A lo mejor sí, se repitió, y sin embargo, no pudo evitar que aquel discurso la impresionara lo justo como para apartarse de la puerta y dejarle pasar, sobre todo porque aquel hombre le transmitió la impresión de que no estaba en condiciones de impedírselo. Él pasó por su lado sin mirarla, avanzando con las manos en los bolsillos del pantalón mientras estudiaba el tamaño del recibidor, los muebles que contenía, las puertas que daban acceso a otras habitaciones, como si pretendiera retenerlo todo, fijar el plano de la casa en su memoria con algún propósito que su propietaria no logró imaginar.
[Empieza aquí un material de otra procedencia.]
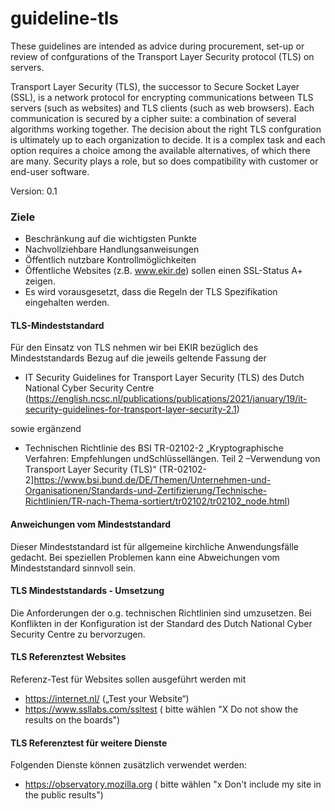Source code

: # guideline-tls
These guidelines are intended as advice during procurement, set-up or review of confgurations of the Transport Layer Security protocol (TLS) on servers.

Transport Layer Security (TLS), the successor to Secure Socket Layer (SSL), is a network protocol for encrypting communications between TLS servers (such as websites) and TLS clients (such as web browsers). Each communication is secured by a cipher suite: a combination of several algorithms working together. The decision about the right TLS confguration is ultimately up to each organization to decide. It is a complex task and each option requires a choice among the available alternatives, of which there are many. Security plays a role, but so does compatibility with customer or end-user software.

Version: 0.1

### Ziele 
- Beschränkung auf die wichtigsten Punkte
- Nachvollziehbare Handlungsanweisungen
- Öffentlich nutzbare Kontrollmöglichkeiten
- Öffentliche Websites (z.B. www.ekir.de) sollen einen SSL-Status A+ zeigen.
- Es wird vorausgesetzt, dass die Regeln der TLS Spezifikation eingehalten werden.

#### TLS-Mindeststandard
Für den Einsatz von TLS nehmen wir bei EKIR bezüglich des Mindeststandards Bezug auf die jeweils geltende Fassung der

- IT Security Guidelines for Transport Layer Security (TLS) des Dutch National Cyber Security Centre (https://english.ncsc.nl/publications/publications/2021/january/19/it-security-guidelines-for-transport-layer-security-2.1)

sowie ergänzend

- Technischen Richtlinie des BSI TR-02102-2 „Kryptographische Verfahren: Empfehlungen undSchlüssellängen. Teil 2 –Verwendung von Transport Layer Security (TLS)“ (TR-02102-2]https://www.bsi.bund.de/DE/Themen/Unternehmen-und-Organisationen/Standards-und-Zertifizierung/Technische-Richtlinien/TR-nach-Thema-sortiert/tr02102/tr02102_node.html)

#### Anweichungen vom Mindeststandard
Dieser Mindeststandard ist für allgemeine kirchliche Anwendungsfälle gedacht. Bei speziellen Problemen kann eine Abweichungen vom Mindeststandard sinnvoll sein.

#### TLS Mindeststandards - Umsetzung
Die Anforderungen der o.g. technischen Richtlinien sind umzusetzen. Bei Konflikten in der Konfiguration ist der Standard des Dutch National Cyber Security Centre zu bervorzugen.

#### TLS Referenztest Websites
Referenz-Test für Websites sollen ausgeführt werden mit 
- https://internet.nl/  („Test your Website“)
- https://www.ssllabs.com/ssltest ( bitte wählen "X Do not show the results on the boards")

#### TLS Referenztest für weitere Dienste
Folgenden Dienste können zusätzlich verwendet werden:
- https://observatory.mozilla.org ( bitte wählen "x Don't include my site in the public results")
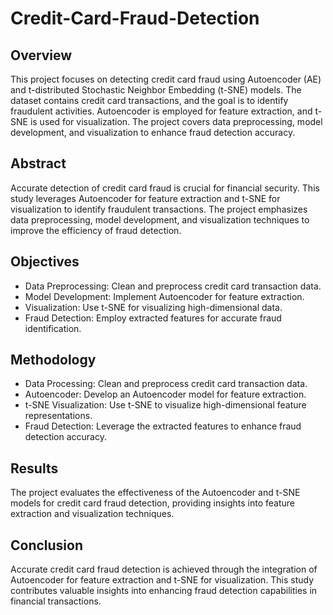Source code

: # Credit-Card-Fraud-Detection
## Overview
This project focuses on detecting credit card fraud using Autoencoder (AE) and t-distributed Stochastic Neighbor Embedding (t-SNE) models. The dataset contains credit card transactions, and the goal is to identify fraudulent activities. Autoencoder is employed for feature extraction, and t-SNE is used for visualization. The project covers data preprocessing, model development, and visualization to enhance fraud detection accuracy.

## Abstract
Accurate detection of credit card fraud is crucial for financial security. This study leverages Autoencoder for feature extraction and t-SNE for visualization to identify fraudulent transactions. The project emphasizes data preprocessing, model development, and visualization techniques to improve the efficiency of fraud detection.

## Objectives
- Data Preprocessing: Clean and preprocess credit card transaction data.
- Model Development: Implement Autoencoder for feature extraction.
- Visualization: Use t-SNE for visualizing high-dimensional data.
- Fraud Detection: Employ extracted features for accurate fraud identification.
  
## Methodology
- Data Processing: Clean and preprocess credit card transaction data.
- Autoencoder: Develop an Autoencoder model for feature extraction.
- t-SNE Visualization: Use t-SNE to visualize high-dimensional feature representations.
- Fraud Detection: Leverage the extracted features to enhance fraud detection accuracy.
  
## Results
The project evaluates the effectiveness of the Autoencoder and t-SNE models for credit card fraud detection, providing insights into feature extraction and visualization techniques.

## Conclusion
Accurate credit card fraud detection is achieved through the integration of Autoencoder for feature extraction and t-SNE for visualization. This study contributes valuable insights into enhancing fraud detection capabilities in financial transactions.
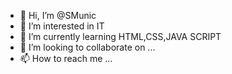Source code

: - 👋 Hi, I’m @SMunic
- 👀 I’m interested in IT
- 🌱 I’m currently learning HTML,CSS,JAVA SCRIPT
- 💞️ I’m looking to collaborate on ...
- 📫 How to reach me ...

<!---
SMunic/SMunic is a ✨ special ✨ repository because its `README.md` (this file) appears on your GitHub profile.
You can click the Preview link to take a look at your changes.
--->
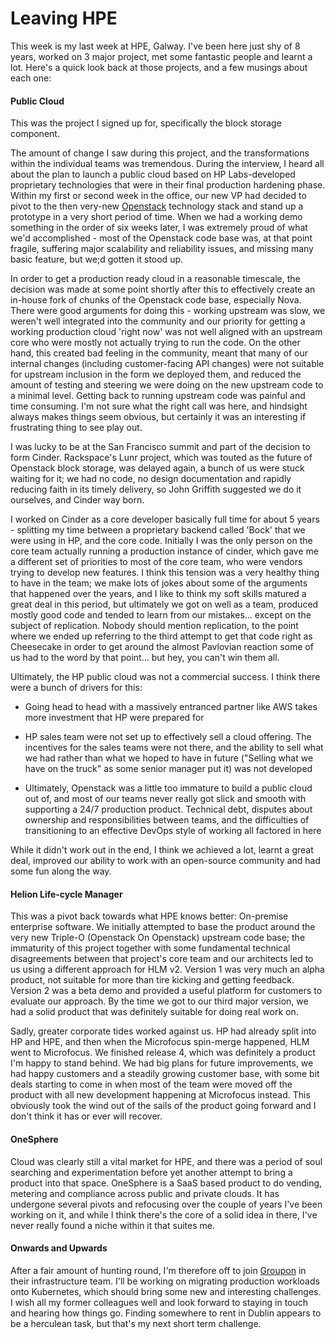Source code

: Leaving HPE
===========

This week is my last week at HPE, Galway. I've been here just shy of
8 years, worked on 3 major project, met some fantastic people and learnt
a lot. Here's a quick look back at those projects, and a few musings about
each one:

#### Public Cloud

This was the project I signed up for, specifically the block storage
component.

The amount of change I saw during this project, and the transformations
within the individual teams was tremendous. During the interview, I heard
all about the plan to launch a public cloud based on HP Labs-developed
proprietary technologies that were in their final production hardening
phase. Within my first or second week in the office, our new VP had
decided to pivot to the then very-new [Openstack](www.openstack.org)
technology stack and stand up a prototype in a very short period of time.
When we had a working demo something in the order of six weeks later,
I was extremely proud of what we'd accomplished - most of the Openstack
code base was, at that point fragile, suffering major scalability and
reliability issues, and missing many basic feature, but we;d gotten it
stood up.

In order to get a production ready cloud in a reasonable timescale, the
decision was made at some point shortly after this to effectively create
an in-house fork of chunks of the Openstack code base, especially Nova.
There were good arguments for doing this - working upstream was slow, we
weren't well integrated into the community and our priority for getting
a working production cloud 'right now' was not well aligned with an
upstream core who were mostly not actually trying to run the code. On the
other hand, this created bad feeling in the community, meant that many of
our internal changes (including customer-facing API changes) were not
suitable for upstream inclusion in the form we deployed them, and reduced
the amount of testing and steering we were doing on the new upstream code
to a minimal level. Getting back to running upstream code was painful and
time consuming. I'm not sure what the right call was here, and hindsight
always makes things seem obvious, but certainly it was an interesting if
frustrating thing to see play out.

I was lucky to be at the San Francisco summit and part of the decision to
form Cinder. Rackspace's Lunr project, which was touted as the future of
Openstack block storage, was delayed again, a bunch of us were stuck
waiting for it; we had no code, no design documentation and rapidly
reducing faith in its timely delivery, so John Griffith suggested we do it
ourselves, and Cinder way born.

I worked on Cinder as a core developer basically full time for about
5 years - splitting my time between a proprietary backend called 'Bock'
that we were using in HP, and the core code. Initially I was the only
person on the core team actually running a production instance of cinder,
which gave me a different set of priorities to most of the core team, who
were vendors trying to develop new features. I think this tension was
a very healthy thing to have in the team; we make lots of jokes about some
of the arguments that happened over the years, and I like to think my soft
skills matured a great deal in this period, but ultimately we got on well
as a team, produced mostly good code and tended to learn from our
mistakes... except on the subject of replication. Nobody should mention
replication, to the point where we ended up referring to the third attempt
to get that code right as Cheesecake in order to get around the almost
Pavlovian reaction some of us had to the word by that point... but hey,
you can't win them all.

Ultimately, the HP public cloud was not a commercial success. I think
there were a bunch of drivers for this:

 * Going head to head with a massively entranced partner like AWS takes
   more investment that HP were prepared for

 * HP sales team were not set up to effectively sell a cloud offering. The
   incentives for the sales teams were not there, and the ability to sell
   what we had rather than what we hoped to have in future ("Selling what
   we have on the truck" as some senior manager put it) was not developed

 * Ultimately, Openstack was a little too immature to build a public cloud
   out of, and most of our teams never really got slick and smooth with
   supporting a 24/7 production product. Technical debt, disputes about
   ownership and responsibilities between teams, and the difficulties of
   transitioning to an effective DevOps style of working all factored in
   here

While it didn't work out in the end, I think we achieved a lot, learnt
a great deal, improved our ability to work with an open-source community
and had some fun along the way.

#### Helion Life-cycle Manager

This was a pivot back towards what HPE knows better: On-premise enterprise
software. We initially attempted to base the product around the very new
Triple-O (Openstack On Openstack) upstream code base; the immaturity of
this project together with some fundamental technical disagreements
between that project's core team and our architects led to us using
a different approach for HLM v2. Version 1 was very much an alpha product,
not suitable for more than tire kicking and getting feedback. Version
2 was a beta demo and provided a useful platform for customers to evaluate
our approach. By the time we got to our third major version, we had
a solid product that was definitely suitable for doing real work on.

Sadly, greater corporate tides worked against us. HP had already split
into HP and HPE, and then when the Microfocus spin-merge happened, HLM
went to Microfocus. We finished release 4, which was definitely a product
I'm happy to stand behind. We had big plans for future improvements, we
had happy customers and a steadily growing customer base, with some bit
deals starting to come in when most of the team were moved off the product
with all new development happening at Microfocus instead. This obviously
took the wind out of the sails of the product going forward and I don't
think it has or ever will recover.

#### OneSphere

Cloud was clearly still a vital market for HPE, and there was a period of
soul searching and experimentation before yet another attempt to bring
a product into that space. OneSphere is a SaaS based product to do
vending, metering and compliance across public and private clouds. It has
undergone several pivots and refocusing over the couple of years I've been
working on it, and while I think there's the core of a solid idea in
there, I've never really found a niche within it that suites me.

#### Onwards and Upwards

After a fair amount of hunting round, I'm therefore off to join
[Groupon](https://www.groupon.ie/) in their infrastructure team. I'll be
working on migrating production workloads onto Kubernetes, which should
bring some new and interesting challenges. I wish all my former colleagues
well and look forward to staying in touch and hearing how things go.
Finding somewhere to rent in Dublin appears to be a herculean task, but
that's my next short term challenge.

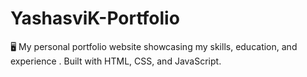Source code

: # YashasviK-Portfolio
🖥️ My personal portfolio website showcasing my skills, education, and experience . Built with HTML, CSS, and JavaScript.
Tal vez sea deformación profesional, pensó, como la que imprimía a su forma de andar la cadencia expresa, excesiva, que lograba al cargar el peso de su cuerpo alternativamente sobre las dos piernas, para crear una ilusión de balanceo que envolvía su figura maciza, pesada, en un aire de siniestra premonición, o la rapidez con la que su voz había viajado desde el acento nítido y claro de la buena educación hasta la chulería siseante de la impaciencia, esas palabras que había pronunciado como si su sonido le diera asco, y la sonrisita torcida a la que recurría para subrayarlas. Era un hombre tosco, y llevaba las uñas muy largas. Demasiado largas. Sara no había tenido tiempo para fijarse en nada más, y sin embargo no necesi taba más detalles para comprender que pudiera inspirar terror en una persona tan débil como Alfonso Olmedo.
Mientras lo seguía hacia el salón, se preparaba por dentro para lo peor, una crisis de gritos, de llanto, o el mutismo blanco y tembloroso del pánico. Y sin embargo, la reacción de Alfonso la desconcertó tan profundamente que estuvo a punto de anular su propia capacidad de reacción.
—Tú no vives aquí –le dijo al verle, mientras seguía cambiando de canal sin más propósito que ver saltar las imágenes en la pantalla del televisor, el volumen tan alto que le obligaba a hablar a gritos–.
Tú vives en Madrid, no aquí. No puedes hacerme nada, aquí no. Tú no vives aquí. Parecía tranquilo, seguro de lo que decía, pero no le miraba, no giró la cabeza, no le buscó con los ojos mientras se dirigía a él como si no estuviera cerca, como si no le hubiera saludado, como si hablara solo, consigo mismo. —No, yo no vivo aquí –confirmó aquel hombre sin acercarse a él, respetando la distancia que Alfonso le había impuesto–. Vivo en Madrid, pero he venido a verte. —No puedes –los canales seguían brincando como insectos enloquecidos ante sus ojos mientras sus labios se movían solos en un rostro tan inmóvil que parecía inerte, desprovisto de vida, de movimiento, de expresión–. No puedes venir. Tú vives en Madrid, no aquí. No puedes venir. No puedes hacerme nada. Aquí no, aquí no.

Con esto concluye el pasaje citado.